§ **Task brief**:
In how many lines of these records does the word "server" appear? Give the number by itself.
◆ ◆ ◆
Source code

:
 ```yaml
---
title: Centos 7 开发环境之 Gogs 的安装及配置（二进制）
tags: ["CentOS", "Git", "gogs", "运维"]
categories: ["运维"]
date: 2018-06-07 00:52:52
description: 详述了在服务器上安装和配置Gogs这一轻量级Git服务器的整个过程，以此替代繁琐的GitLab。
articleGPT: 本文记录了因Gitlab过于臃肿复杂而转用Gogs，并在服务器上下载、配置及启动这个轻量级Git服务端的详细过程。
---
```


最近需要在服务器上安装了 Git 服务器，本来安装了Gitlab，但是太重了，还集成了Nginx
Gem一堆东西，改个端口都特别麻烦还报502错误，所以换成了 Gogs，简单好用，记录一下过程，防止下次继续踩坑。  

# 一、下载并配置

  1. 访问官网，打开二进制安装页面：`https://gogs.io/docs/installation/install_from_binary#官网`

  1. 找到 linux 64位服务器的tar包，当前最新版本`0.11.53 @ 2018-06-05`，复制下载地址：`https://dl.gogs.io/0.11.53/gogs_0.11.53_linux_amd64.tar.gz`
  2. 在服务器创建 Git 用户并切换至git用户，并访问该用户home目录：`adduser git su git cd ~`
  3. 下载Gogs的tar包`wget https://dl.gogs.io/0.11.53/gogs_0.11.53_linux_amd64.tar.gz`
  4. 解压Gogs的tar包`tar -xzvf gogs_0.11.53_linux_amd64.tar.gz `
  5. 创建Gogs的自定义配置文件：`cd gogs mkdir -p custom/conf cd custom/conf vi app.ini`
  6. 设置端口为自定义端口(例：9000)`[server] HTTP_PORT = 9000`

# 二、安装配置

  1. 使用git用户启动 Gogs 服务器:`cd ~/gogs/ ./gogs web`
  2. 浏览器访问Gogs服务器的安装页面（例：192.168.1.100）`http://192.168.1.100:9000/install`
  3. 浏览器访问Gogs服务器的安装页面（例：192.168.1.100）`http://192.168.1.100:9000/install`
◆ ◆ ◆
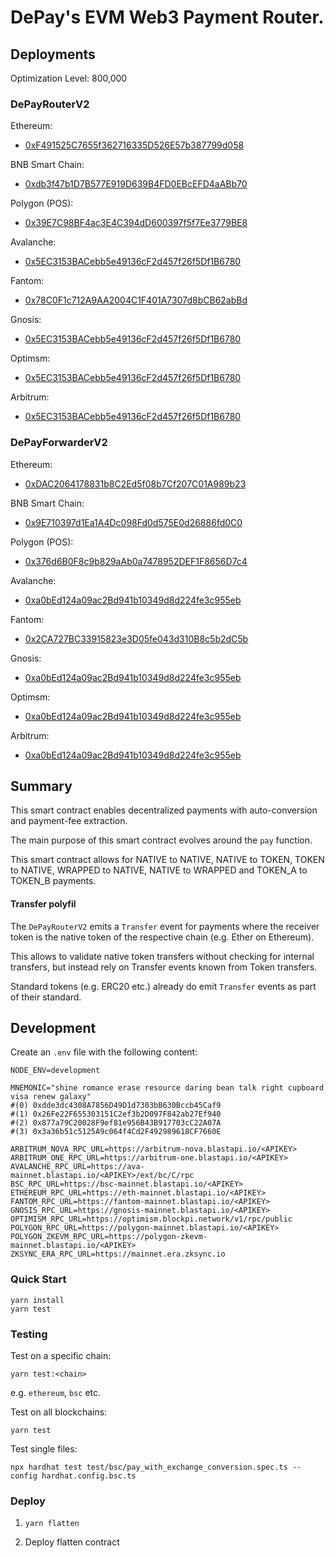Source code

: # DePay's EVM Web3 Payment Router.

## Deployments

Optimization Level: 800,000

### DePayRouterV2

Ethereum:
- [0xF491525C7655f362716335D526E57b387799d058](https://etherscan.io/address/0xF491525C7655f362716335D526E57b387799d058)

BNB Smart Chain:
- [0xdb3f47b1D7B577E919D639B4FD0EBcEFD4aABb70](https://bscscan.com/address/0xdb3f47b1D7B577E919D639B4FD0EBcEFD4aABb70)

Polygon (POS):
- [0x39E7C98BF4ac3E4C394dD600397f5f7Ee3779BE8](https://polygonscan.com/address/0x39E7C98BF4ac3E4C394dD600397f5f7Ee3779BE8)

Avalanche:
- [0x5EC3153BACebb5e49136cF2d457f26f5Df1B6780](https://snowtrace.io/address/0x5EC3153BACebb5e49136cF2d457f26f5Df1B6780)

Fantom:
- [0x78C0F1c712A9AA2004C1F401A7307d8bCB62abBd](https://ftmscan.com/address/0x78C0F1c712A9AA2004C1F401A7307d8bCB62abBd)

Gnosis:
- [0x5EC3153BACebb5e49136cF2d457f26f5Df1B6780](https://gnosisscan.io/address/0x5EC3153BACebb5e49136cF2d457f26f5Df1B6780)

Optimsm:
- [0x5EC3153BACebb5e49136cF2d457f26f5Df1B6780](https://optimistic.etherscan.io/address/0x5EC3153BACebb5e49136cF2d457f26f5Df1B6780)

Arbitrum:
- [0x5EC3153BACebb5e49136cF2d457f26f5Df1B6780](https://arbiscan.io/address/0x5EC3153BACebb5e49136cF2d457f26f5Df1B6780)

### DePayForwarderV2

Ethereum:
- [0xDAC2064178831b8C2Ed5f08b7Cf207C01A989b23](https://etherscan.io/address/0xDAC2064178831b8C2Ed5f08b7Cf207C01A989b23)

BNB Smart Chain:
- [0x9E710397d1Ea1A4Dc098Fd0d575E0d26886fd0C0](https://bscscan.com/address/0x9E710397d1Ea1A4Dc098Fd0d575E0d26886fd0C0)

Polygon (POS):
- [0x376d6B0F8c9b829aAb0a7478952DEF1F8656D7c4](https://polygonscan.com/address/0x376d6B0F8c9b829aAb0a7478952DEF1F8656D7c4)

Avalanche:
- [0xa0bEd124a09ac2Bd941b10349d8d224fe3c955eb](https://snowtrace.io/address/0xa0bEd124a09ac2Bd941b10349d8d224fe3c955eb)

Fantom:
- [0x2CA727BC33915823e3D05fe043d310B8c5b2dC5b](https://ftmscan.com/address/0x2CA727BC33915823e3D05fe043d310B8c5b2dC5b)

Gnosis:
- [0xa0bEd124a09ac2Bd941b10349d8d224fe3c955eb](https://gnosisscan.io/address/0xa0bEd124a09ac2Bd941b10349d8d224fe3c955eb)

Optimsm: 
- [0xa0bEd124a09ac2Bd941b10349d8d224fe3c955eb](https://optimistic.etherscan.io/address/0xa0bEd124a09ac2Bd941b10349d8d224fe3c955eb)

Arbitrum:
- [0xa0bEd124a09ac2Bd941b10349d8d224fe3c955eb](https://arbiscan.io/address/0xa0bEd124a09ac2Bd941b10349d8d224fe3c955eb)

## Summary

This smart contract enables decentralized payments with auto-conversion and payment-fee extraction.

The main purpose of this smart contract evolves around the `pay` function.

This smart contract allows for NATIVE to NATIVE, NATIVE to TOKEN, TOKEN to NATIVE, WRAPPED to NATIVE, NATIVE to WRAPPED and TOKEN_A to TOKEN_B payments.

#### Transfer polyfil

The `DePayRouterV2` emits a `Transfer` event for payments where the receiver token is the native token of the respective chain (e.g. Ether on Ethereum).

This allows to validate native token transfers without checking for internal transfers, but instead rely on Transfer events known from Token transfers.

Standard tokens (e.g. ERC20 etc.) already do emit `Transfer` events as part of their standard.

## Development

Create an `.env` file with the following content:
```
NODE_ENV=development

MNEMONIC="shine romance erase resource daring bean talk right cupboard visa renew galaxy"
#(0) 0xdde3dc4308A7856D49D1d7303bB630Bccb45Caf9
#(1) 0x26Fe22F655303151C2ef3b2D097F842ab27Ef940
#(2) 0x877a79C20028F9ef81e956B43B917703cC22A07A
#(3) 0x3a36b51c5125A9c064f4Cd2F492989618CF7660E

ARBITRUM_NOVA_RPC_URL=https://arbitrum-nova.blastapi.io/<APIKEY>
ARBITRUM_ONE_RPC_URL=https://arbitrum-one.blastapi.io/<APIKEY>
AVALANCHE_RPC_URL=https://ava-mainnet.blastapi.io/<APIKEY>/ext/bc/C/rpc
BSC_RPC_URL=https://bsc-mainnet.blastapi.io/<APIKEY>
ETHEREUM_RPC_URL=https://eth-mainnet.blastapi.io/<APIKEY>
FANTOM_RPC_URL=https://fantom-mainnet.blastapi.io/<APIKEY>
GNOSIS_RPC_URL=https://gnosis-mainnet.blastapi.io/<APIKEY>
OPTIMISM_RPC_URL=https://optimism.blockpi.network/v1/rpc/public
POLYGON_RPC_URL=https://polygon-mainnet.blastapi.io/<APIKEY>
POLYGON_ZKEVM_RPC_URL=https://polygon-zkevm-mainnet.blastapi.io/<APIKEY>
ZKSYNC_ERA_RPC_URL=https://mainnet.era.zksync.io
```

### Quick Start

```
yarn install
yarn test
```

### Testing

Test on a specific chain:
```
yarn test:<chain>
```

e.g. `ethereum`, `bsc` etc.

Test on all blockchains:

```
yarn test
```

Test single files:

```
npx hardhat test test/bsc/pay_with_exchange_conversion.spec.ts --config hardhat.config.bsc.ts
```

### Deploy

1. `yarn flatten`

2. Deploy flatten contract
◆ ◆ ◆
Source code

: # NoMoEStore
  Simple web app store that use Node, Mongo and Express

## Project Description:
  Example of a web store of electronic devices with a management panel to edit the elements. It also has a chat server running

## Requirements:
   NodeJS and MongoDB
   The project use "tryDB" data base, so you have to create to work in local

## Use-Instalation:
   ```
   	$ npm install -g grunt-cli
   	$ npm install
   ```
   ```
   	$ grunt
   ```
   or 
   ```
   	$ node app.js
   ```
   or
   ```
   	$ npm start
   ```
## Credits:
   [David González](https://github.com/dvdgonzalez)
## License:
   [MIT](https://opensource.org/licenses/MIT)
◆ ◆ ◆
§ **The answer**:
2